São Francisco do Conde encerra o ano mergulhada num paradoxo que fere a razão e a dignidade humana. Enquanto o município aparece nas estatísticas nacionais como uma das cidades mais ricas do Brasil, o povo atravessa um Natal sombrio: salários atrasados, benefícios suspensos, transporte inexistente, serviços públicos em colapso e uma sensação coletiva de abandono. O ano que se encerra escancararam um retrato cruel: riqueza concentrada, poder fechado em poucos gabinetes e um povo relegado à própria sorte.
Nos bastidores do poder, a percepção de que o prefeito Antônio Calmon já não governa como quem precisa prestar contas à população ou aos aliados. Não é candidato a nada, não busca popularidade, não mede desgaste. O comando político e administrativo já foi entregue a Greice Tanferi, secretária de Saude que, segundo relatos e comentários públicos, construiu uma “prefeitura dentro da prefeitura”. A ela se atribui o controle da caneta, do ritmo dos pagamentos e das prioridades, inclusive a decisão de quem receber pagamentos e quem espera. O simbolismo é devastador: enquanto a comunicação oficial divulga cards afirmando que “está tudo em dia”, profissionais e trabalhadores se manifestam nas redes relatando pisos não pagos, décimos incompletos e meses em atraso.
A omissão da maioria dos vereadores completa o quadro. Muitos parecem não perceber, ou preferem ignorar, que afundam junto com um governo que já não se importa com o custo político. O desgaste recairá sobre quem busca reeleição, enquanto o Executivo avança com uma estratégia de Calmon/Greice descrita por fontes: enfraquecer a classe política local, trocar o maior número possível de vereadores e pavimentar o caminho para 2028 com uma candidatura “ungida” pelo poder de agora. A leitura é simples e amarga: quem paga a conta é o povo e os aliados descartáveis.
Nas redes sociais, a indignação ganhou voz. Comentários falam em “cidade com clima de velório”, questionam onde está o dinheiro, denunciam a falta de pagamento a categorias específicas, criticam a seletividade dos repasses e ironizam a narrativa oficial. Há quem compare a São Francisco do Conde que poderia ser polo educacional, cultural e econômico do Recôncavo com a cidade real, marcada por prédios históricos abandonados, juventude sem transporte e famílias escolhendo entre pagar contas e colocar comida na mesa. A revolta não é organizada por partidos; é espontânea, do povo, transversal, cotidiana.

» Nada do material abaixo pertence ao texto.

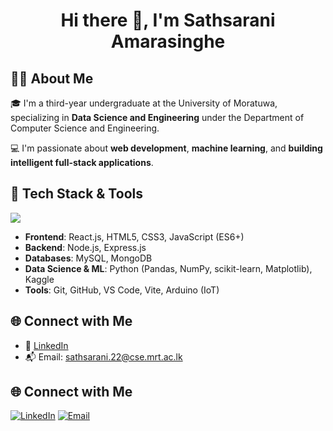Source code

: <h1 align="center">Hi there 👋, I'm Sathsarani Amarasinghe</h1>

## 👩‍💻 About Me

🎓 I'm a third-year undergraduate at the University of Moratuwa, specializing in **Data Science and Engineering** under the Department of Computer Science and Engineering.

💻 I'm passionate about **web development**, **machine learning**, and **building intelligent full-stack applications**.

## 🚀 Tech Stack & Tools


<img src="https://skillicons.dev/icons?i=python,java,cpp,html,css,js,react,nodejs,nextjs,express,mysql,mongodb,arduino&theme=dark" />

- **Frontend**: React.js, HTML5, CSS3, JavaScript (ES6+)
- **Backend**: Node.js, Express.js
- **Databases**: MySQL, MongoDB
- **Data Science & ML**: Python (Pandas, NumPy, scikit-learn, Matplotlib), Kaggle
- **Tools**: Git, GitHub, VS Code, Vite, Arduino (IoT)

## 🌐 Connect with Me

- 💼 [LinkedIn](www.linkedin.com/in/sathsarani-amarasinghe-ab1254319)
- 📬 Email: sathsarani.22@cse.mrt.ac.lk

## 🌐 Connect with Me

[![LinkedIn](https://img.shields.io/badge/LinkedIn-Profile-0A66C2?style=for-the-badge&logo=linkedin&logoColor=white)](https://www.linkedin.com/in/sathsarani-amarasinghe-ab1254319)
[![Email](https://img.shields.io/badge/Email-sathsarani.22@cse.mrt.ac.lk-D14836?style=for-the-badge&logo=gmail&logoColor=white)](mailto:sathsarani.22@cse.mrt.ac.lk)
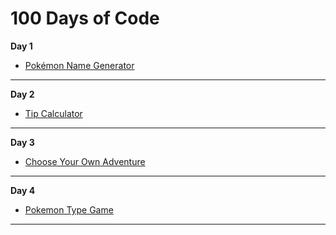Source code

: 
# 100 Days of Code

**Day 1**
- [Pokémon Name Generator](https://github.com/sherrycayheyhey/100-Days-of-Code/blob/main/pokemon_name_generator.py)

***
  
**Day 2**
- [Tip Calculator](https://github.com/sherrycayheyhey/100-Days-of-Code/blob/main/tip_calculator.py)

***
  
**Day 3**
- [Choose Your Own Adventure](https://github.com/sherrycayheyhey/100-Days-of-Code/blob/main/choose_you_own_adventure.py)

***

**Day 4**
- [Pokemon Type Game](https://github.com/sherrycayheyhey/100-Days-of-Code/blob/main/pokemon_name_generator.py)

***
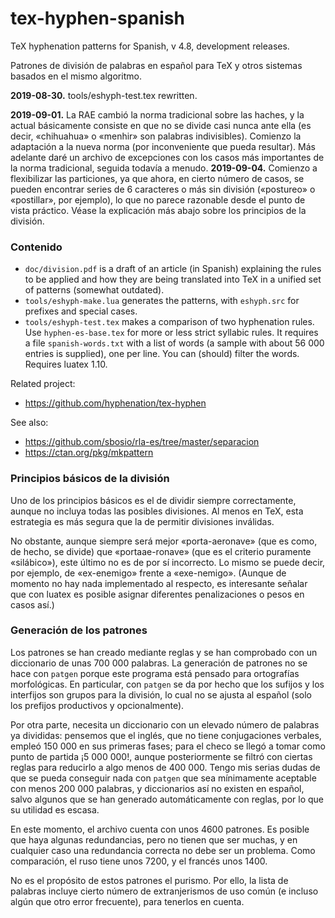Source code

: # tex-hyphen-spanish

TeX hyphenation patterns for Spanish, v 4.8, development releases.

Patrones de división de palabras en español para TeX y otros sistemas
basados en el mismo algoritmo.

**2019-08-30.** tools/eshyph-test.tex rewritten.

**2019-09-01.** La RAE cambió la norma tradicional sobre las haches,
  y la actual básicamente consiste en que no se divide casi nunca ante
  ella (es decir, «chihuahua» o «menhir» son palabras indivisibles).
  Comienzo la adaptación a la nueva norma (por inconveniente
  que pueda resultar). Más adelante daré un archivo de excepciones con
  los casos más importantes de la norma tradicional, seguida todavía a
  menudo.
**2019-09-04.** Comienzo a flexibilizar las particiones, ya que ahora,
  en cierto número de casos, se pueden encontrar series de 6 caracteres
  o más sin división («postureo» o «postillar», por ejemplo), lo que no
  parece razonable desde el punto de vista práctico. Véase la
  explicación más abajo sobre los principios de la división.
  
### Contenido

* `doc/division.pdf` is a draft of an article (in Spanish) explaining
  the rules to be applied and how they are being translated into TeX in
  a unified set of patterns (somewhat outdated).
* `tools/eshyph-make.lua` generates the patterns, with `eshyph.src` for
  prefixes and special cases.
* `tools/eshyph-test.tex` makes a comparison of two hyphenation rules.
  Use `hyphen-es-base.tex` for more or less strict syllabic rules. It
  requires a file `spanish-words.txt` with a list of words (a sample
  with about 56 000 entries is supplied), one per line. You can
  (should) filter the words. Requires luatex 1.10.

Related project:
* https://github.com/hyphenation/tex-hyphen

See also:
* https://github.com/sbosio/rla-es/tree/master/separacion
* https://ctan.org/pkg/mkpattern

### Principios básicos de la división

Uno de los principios básicos es el de dividir siempre correctamente,
aunque no incluya todas las posibles divisiones. Al menos en TeX, esta
estrategia es más segura que la de permitir divisiones inválidas.

No obstante, aunque siempre será mejor «porta-aeronave» (que es como, de
hecho, se divide) que «portaae-ronave» (que es el criterio puramente
«silábico»), este último no es de por sí incorrecto. Lo mismo se puede
decir, por ejemplo, de «ex-enemigo» frente a «exe-nemigo». (Aunque de
momento no hay nada implementado al respecto, es interesante señalar
que con luatex es posible asignar diferentes penalizaciones o pesos en
casos así.)

### Generación de los patrones

Los patrones se han creado mediante reglas y se han comprobado con un
diccionario de unas 700 000 palabras. La generación de patrones no se
hace con `patgen` porque este programa está pensado para ortografías
morfológicas. En particular, con `patgen` se da por hecho que los
sufijos y los interfijos son grupos para la división, lo cual no se
ajusta al español (solo los prefijos productivos y opcionalmente).

Por otra parte, necesita un diccionario con un elevado número de
palabras ya divididas: pensemos que el inglés, que no tiene
conjugaciones verbales, empleó 150 000 en sus primeras fases; para el
checo se llegó a tomar como punto de partida ¡5 000 000!, aunque
posteriormente se filtró con ciertas reglas para reducirlo a algo menos
de 400 000. Tengo mis serias dudas de que se pueda conseguir nada con
`patgen` que sea mínimamente aceptable con menos 200 000 palabras, y
diccionarios así no existen en español, salvo algunos que se han
generado automáticamente con reglas, por lo que su utilidad es escasa.

En este momento, el archivo cuenta con unos 4600 patrones. Es posible
que haya algunas redundancias, pero no tienen que ser muchas, y en
cualquier caso una redundancia correcta no debe ser un problema. Como
comparación, el ruso tiene unos 7200, y el francés unos 1400.

No es el propósito de estos patrones el purismo. Por ello, la lista de
palabras incluye cierto número de extranjerismos de uso común (e
incluso algún que otro error frecuente), para tenerlos en cuenta.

A metáfora do poder ajuda a entender o momento. Greice, que se acha Margaret Thatcher, a verdadeira “Dama de Ferro” não para elogiar, mas para contrastar: enquanto a “Dama de Ferro” britânica marcou um período de decisões duras com efeitos estruturais, a “dama de ferro” local é descrita como exercendo um poder de “sedução política” em cima de Calmon que concentra poder, seleciona e exclui. Não é força institucional; é magia de bastidores. E o resultado, aos olhos de quem sofre, o povo, é o afundamento da cidade.

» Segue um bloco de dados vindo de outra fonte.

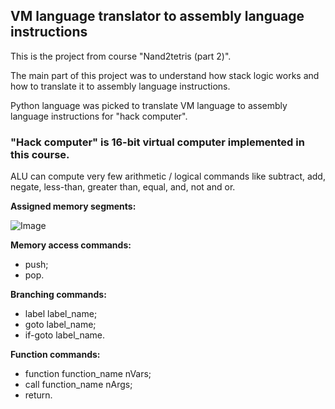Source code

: ## VM language translator to assembly language instructions

This is the project from course "Nand2tetris (part 2)". 

The main part of this project was to understand how stack logic works and how to translate it to assembly language instructions.

Python language was picked to translate VM language to assembly language instructions for "hack computer".


### **"Hack computer"** is 16-bit virtual computer implemented in this course.

ALU can compute very few arithmetic / logical commands like subtract, add, negate, less-than, greater than, equal, and, not and or.


**Assigned memory segments:**

![Image](https://github.com/user-attachments/assets/c31837fb-2efe-4a9b-b63f-776f164cb1c7)

**Memory access commands:**

* push;
* pop.

**Branching commands:**

* label label_name;
* goto label_name;
* if-goto label_name.

**Function commands:**

* function function_name nVars;
* call function_name nArgs;
* return.
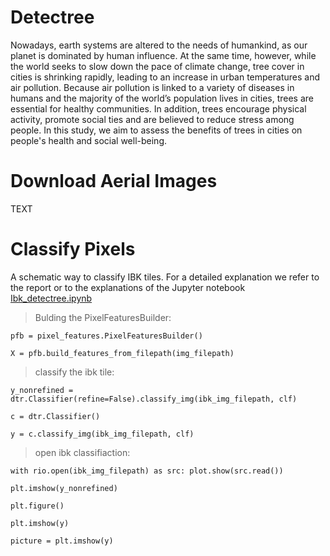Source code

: # Detectree 

Nowadays, earth systems are altered to the needs of humankind, as our planet is dominated by human influence. At the same time, however, while the world seeks to slow down the pace of climate change, tree cover in cities is shrinking rapidly, leading to an increase in urban temperatures and air pollution. Because air pollution is linked to a variety of diseases in humans and the majority of the world’s population lives in cities, trees are essential for healthy communities. In addition, trees encourage physical activity, promote social ties and are believed to reduce stress among people. In this study, we aim to assess the benefits of trees in cities on people's health and social well-being.

# Download Aerial Images

TEXT

# Classify Pixels 
A schematic way to classify IBK tiles. For a detailed explanation we refer to the report or to the explanations of the Jupyter notebook [Ibk_detectree.ipynb](https://git.uibk.ac.at/csaw6507/detectree/-/blob/main/Ibk_detectree.ipynb)

> Bulding the PixelFeaturesBuilder:

`pfb = pixel_features.PixelFeaturesBuilder()`

`X = pfb.build_features_from_filepath(img_filepath)`

> classify the ibk tile:

`y_nonrefined = dtr.Classifier(refine=False).classify_img(ibk_img_filepath, clf)`

`c = dtr.Classifier()`

`y = c.classify_img(ibk_img_filepath, clf)`

> open ibk classifiaction:

`with rio.open(ibk_img_filepath) as src:
    plot.show(src.read())`
    
`plt.imshow(y_nonrefined)`

`plt.figure()`

`plt.imshow(y)`

`picture = plt.imshow(y)`

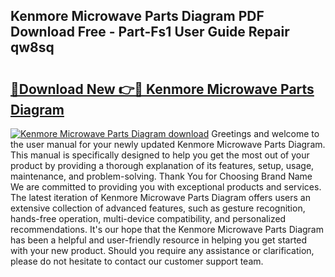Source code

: ## Kenmore Microwave Parts Diagram PDF Download Free - Part-Fs1 User Guide Repair qw8sq

# <h2><a href="http://dfs8uwg.blite.top/?on=Kenmore+Microwave+Parts+Diagram">🔗Download New 👉🔴 Kenmore Microwave Parts Diagram</a></h2>

[![Kenmore Microwave Parts Diagram download](https://i.imgur.com/lujVjoI.png)](http://dfs8uwg.blite.top/?on=Kenmore+Microwave+Parts+Diagram)
Greetings and welcome to the user manual for your newly updated Kenmore Microwave Parts Diagram. This manual is specifically designed to help you get the most out of your product by providing a thorough explanation of its features, setup, usage, maintenance, and problem-solving. Thank You for Choosing Brand Name We are committed to providing you with exceptional products and services. The latest iteration of Kenmore Microwave Parts Diagram offers users an extensive collection of advanced features, such as gesture recognition, hands-free operation, multi-device compatibility, and personalized recommendations. It's our hope that the Kenmore Microwave Parts Diagram has been a helpful and user-friendly resource in helping you get started with your new product. Should you require any assistance or clarification, please do not hesitate to contact our customer support team.
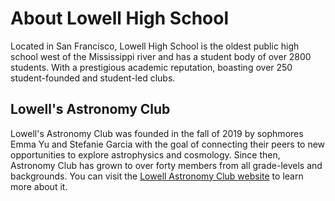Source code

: # About Lowell High School

Located in San Francisco, Lowell High School is the oldest public high school west of the Mississippi river and has a student body of over 2800 students. With a prestigious academic reputation, boasting over 250 student-founded and student-led clubs. 

## Lowell's Astronomy Club
Lowell's Astronomy Club was founded in the fall of 2019 by sophmores Emma Yu and Stefanie Garcia with the goal of connecting their peers to new opportunities to explore astrophysics and cosmology. Since then, Astronomy Club has grown to over forty members from all grade-levels and backgrounds. You can visit the [Lowell Astronomy Club website](https://sites.google.com/view/lowellastronomyclub/home) to learn more about it.
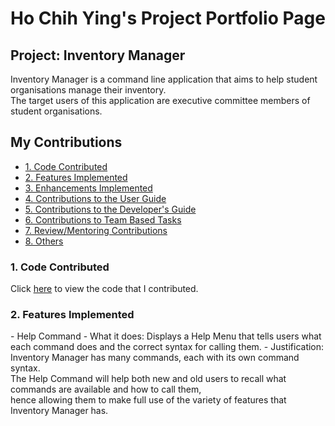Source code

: # Ho Chih Ying's Project Portfolio Page

## Project: Inventory Manager
Inventory Manager is a command line application that aims to help student organisations manage their inventory. <br> 
The target users of this application are executive committee members of student organisations.

## My Contributions
<ul>
    <li><a href="#code">1. Code Contributed </a></li>
    <li><a href="#features">2. Features Implemented </a></li>
    <li><a href="#enhancements">3. Enhancements Implemented </a></li>
    <li><a href="#ug">4. Contributions to the User Guide </a></li>
    <li><a href="#dg">5. Contributions to the Developer's Guide </a></li>
    <li><a href="#team">6. Contributions to Team Based Tasks </a></li>
    <li><a href="#review">7. Review/Mentoring Contributions </a></li>
    <li><a href="#others">8. Others </a></li>
</ul>

<h3 id="code">1. Code Contributed </h3>
Click <a href="https://nus-cs2113-ay2122s2.github.io/tp-dashboard/?search=chihyingho&breakdown=true&sort=groupTitle&sortWithin=title&since=2022-02-18&timeframe=commit&mergegroup=&groupSelect=groupByRepos&checkedFileTypes=docs~functional-code~test-code~other">here</a> to view the code that I contributed.

<h3 id="features">2. Features Implemented </h3>
- Help Command
  - What it does: 
Displays a Help Menu that tells users what each command does and the correct syntax for calling them.
  - Justification: 
Inventory Manager has many commands, each with its own command syntax.<br>
The Help Command will help both new and old users to recall what commands are available and how to call them, <br>
hence allowing them to make full use of the variety of features that Inventory Manager has.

Há ainda o símbolo mais doloroso deste Natal: a inversão do legado cristão. Ostentação, soberba e humilhação substituíram solidariedade, cuidado e partilha. Enquanto familiares do prefeito são associados, nos comentários e denúncias públicas, à acumulação de patrimônio, o povo enfrenta fome, desalento e incerteza. Luzes apagadas não são apenas decoração ausente; são o reflexo de uma cidade que perdeu o brilho porque perdeu prioridade.
Este editorial não afirma sentenças nem substitui a Justiça. Mas faz a pergunta que ecoa nas ruas, nas redes e nas mesas vazias: até quando a Justiça vai permitir o sofrimento do povo de São Francisco do Conde? Quando os fatos se acumulam, as versões se contradizem e a dor se repete, a omissão deixa de ser neutralidade. O silêncio institucional já não protege ninguém, apenas prolonga a agonia coletiva. Se o “Rei” está politicamente morto, como dizem, o reino não pode continuar sangrando.